* Task prompt *
Below are some records. Return exactly the lines from the one with "- Dicas para interação verbal com o público" to the one with "- Avaliação de", and nothing else.

(Stored records)
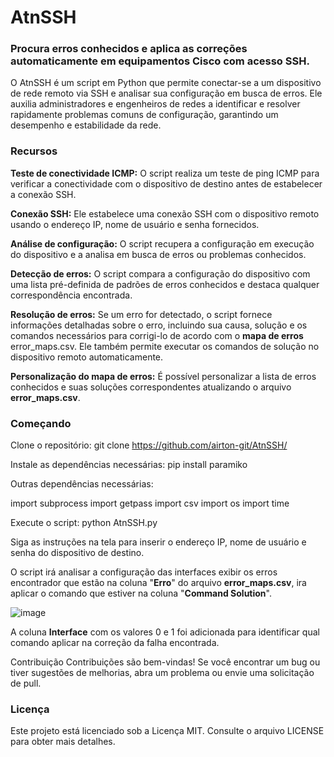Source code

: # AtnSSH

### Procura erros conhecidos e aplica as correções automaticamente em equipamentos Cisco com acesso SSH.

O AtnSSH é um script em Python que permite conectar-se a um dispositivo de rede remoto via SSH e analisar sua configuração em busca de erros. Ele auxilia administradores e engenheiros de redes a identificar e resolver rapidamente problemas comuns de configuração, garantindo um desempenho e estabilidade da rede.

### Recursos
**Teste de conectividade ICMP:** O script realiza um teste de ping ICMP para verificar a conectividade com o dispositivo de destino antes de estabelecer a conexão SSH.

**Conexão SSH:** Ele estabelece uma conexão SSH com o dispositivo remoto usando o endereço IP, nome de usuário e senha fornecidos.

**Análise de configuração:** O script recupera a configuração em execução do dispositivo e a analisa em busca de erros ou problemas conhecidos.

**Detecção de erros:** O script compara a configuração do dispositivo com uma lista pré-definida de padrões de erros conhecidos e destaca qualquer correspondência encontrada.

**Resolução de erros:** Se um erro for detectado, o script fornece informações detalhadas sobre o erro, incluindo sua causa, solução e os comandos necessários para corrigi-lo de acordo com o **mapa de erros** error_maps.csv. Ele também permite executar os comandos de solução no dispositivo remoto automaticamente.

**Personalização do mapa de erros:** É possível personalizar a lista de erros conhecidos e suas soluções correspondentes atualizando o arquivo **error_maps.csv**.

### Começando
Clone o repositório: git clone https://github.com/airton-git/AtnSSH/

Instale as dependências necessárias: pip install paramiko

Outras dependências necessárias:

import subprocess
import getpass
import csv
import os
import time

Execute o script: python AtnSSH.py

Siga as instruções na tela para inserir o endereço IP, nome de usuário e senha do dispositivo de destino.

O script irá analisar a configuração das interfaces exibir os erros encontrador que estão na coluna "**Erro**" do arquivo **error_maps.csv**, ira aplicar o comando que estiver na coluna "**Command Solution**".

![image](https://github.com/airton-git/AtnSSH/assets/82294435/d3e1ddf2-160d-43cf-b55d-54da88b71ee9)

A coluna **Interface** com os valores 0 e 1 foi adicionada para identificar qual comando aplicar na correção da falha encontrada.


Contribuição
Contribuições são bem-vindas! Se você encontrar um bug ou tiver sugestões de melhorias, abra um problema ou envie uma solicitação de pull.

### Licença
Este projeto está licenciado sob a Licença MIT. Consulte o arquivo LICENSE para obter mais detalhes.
---
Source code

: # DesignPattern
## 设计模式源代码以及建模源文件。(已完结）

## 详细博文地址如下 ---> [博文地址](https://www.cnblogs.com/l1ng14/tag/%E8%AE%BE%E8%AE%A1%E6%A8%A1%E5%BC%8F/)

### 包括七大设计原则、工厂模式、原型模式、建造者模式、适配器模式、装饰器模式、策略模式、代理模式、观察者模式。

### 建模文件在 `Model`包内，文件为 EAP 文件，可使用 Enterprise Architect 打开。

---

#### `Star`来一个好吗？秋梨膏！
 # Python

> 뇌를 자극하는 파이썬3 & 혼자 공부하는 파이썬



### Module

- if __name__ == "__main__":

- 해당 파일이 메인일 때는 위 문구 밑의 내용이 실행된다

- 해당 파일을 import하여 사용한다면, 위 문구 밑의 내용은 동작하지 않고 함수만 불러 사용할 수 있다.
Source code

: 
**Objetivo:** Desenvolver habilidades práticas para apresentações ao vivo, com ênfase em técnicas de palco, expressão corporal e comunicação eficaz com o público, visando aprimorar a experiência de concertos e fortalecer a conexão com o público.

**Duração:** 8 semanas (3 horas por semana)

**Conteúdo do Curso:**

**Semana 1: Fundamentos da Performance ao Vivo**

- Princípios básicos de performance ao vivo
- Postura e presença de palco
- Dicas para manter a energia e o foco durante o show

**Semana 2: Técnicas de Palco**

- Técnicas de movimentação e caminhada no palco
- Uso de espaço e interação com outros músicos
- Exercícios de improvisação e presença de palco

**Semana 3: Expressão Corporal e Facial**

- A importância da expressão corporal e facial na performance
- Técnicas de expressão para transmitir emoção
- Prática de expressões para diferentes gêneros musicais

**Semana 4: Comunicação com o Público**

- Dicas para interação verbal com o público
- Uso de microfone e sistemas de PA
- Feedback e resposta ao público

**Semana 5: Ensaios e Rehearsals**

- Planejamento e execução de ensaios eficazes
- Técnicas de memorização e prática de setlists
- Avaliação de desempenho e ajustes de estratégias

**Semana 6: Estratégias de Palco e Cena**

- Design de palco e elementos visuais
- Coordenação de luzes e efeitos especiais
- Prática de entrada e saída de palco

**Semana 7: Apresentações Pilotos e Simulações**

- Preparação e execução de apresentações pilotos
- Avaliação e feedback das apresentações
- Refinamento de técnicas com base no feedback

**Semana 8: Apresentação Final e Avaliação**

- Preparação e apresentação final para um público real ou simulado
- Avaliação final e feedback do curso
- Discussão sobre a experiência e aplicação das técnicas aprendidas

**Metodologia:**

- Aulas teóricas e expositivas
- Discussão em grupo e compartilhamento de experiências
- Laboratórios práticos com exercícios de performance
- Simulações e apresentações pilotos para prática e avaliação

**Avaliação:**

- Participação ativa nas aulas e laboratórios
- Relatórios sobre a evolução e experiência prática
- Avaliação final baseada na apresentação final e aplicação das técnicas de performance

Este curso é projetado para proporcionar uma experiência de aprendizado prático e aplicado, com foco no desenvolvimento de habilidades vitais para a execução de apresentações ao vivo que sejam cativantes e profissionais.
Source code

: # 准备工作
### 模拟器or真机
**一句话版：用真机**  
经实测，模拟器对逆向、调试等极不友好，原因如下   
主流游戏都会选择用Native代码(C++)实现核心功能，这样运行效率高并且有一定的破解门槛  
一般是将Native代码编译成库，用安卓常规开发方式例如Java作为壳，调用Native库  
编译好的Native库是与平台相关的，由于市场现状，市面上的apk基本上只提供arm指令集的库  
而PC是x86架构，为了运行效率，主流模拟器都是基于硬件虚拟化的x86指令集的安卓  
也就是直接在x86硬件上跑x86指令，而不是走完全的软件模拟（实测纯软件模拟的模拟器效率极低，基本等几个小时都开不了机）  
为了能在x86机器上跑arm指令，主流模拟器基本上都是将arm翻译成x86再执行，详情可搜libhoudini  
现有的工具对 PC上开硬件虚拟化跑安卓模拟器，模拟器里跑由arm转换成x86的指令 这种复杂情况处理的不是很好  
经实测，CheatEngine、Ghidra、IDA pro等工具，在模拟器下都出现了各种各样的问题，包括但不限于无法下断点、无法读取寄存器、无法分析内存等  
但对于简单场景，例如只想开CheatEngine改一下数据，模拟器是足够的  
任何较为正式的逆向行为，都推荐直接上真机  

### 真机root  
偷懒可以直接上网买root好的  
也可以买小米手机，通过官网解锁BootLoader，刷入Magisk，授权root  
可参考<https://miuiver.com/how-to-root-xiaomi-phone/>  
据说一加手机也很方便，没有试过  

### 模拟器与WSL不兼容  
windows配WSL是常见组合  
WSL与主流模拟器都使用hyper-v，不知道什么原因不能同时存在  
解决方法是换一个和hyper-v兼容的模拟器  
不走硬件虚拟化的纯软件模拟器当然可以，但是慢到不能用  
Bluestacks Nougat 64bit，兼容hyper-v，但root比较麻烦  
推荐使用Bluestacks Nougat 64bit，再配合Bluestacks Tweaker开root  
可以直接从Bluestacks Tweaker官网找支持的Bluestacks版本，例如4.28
...
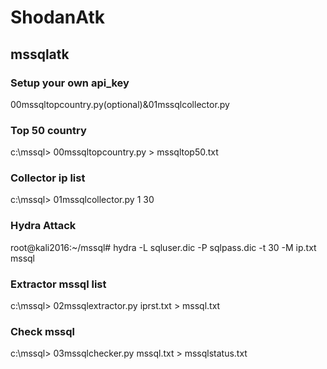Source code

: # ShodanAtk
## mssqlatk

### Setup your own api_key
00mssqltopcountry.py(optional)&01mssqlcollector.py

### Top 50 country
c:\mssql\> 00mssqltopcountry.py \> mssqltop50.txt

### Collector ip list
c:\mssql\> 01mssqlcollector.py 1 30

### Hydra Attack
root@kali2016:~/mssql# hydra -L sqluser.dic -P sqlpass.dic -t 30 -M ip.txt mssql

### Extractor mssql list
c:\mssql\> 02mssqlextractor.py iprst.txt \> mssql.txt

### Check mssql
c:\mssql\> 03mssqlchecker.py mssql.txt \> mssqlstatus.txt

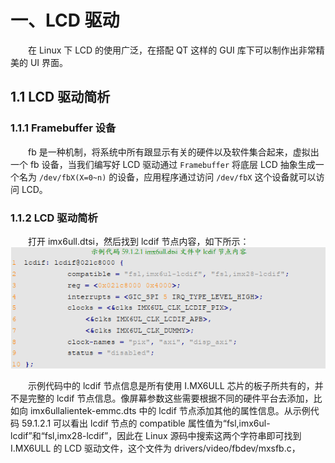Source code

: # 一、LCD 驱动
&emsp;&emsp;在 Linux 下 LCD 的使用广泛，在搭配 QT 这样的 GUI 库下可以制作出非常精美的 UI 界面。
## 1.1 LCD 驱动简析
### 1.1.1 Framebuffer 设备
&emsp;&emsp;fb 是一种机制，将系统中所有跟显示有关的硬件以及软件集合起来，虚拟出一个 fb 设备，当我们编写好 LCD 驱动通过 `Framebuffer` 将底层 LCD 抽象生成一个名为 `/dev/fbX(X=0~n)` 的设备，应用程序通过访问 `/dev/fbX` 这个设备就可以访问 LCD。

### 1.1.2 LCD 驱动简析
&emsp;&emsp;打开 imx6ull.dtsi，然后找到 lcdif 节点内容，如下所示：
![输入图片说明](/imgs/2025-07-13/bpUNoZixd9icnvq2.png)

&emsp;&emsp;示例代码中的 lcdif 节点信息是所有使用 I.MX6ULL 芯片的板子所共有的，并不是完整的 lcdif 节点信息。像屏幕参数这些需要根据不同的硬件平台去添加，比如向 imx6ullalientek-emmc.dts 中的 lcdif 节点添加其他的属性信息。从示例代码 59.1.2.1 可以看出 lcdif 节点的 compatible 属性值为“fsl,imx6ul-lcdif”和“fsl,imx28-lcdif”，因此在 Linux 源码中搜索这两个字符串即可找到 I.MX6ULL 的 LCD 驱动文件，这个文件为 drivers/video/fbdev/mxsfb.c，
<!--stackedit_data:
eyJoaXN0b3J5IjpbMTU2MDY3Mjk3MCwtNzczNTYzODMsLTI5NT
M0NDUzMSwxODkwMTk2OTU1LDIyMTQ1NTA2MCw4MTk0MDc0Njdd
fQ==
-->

* Written response *
- Dicas para interação verbal com o público
- Uso de microfone e sistemas de PA
- Feedback e resposta ao público

**Semana 5: Ensaios e Rehearsals**

- Planejamento e execução de ensaios eficazes
- Técnicas de memorização e prática de setlists
- Avaliação de desempenho e ajustes de estratégias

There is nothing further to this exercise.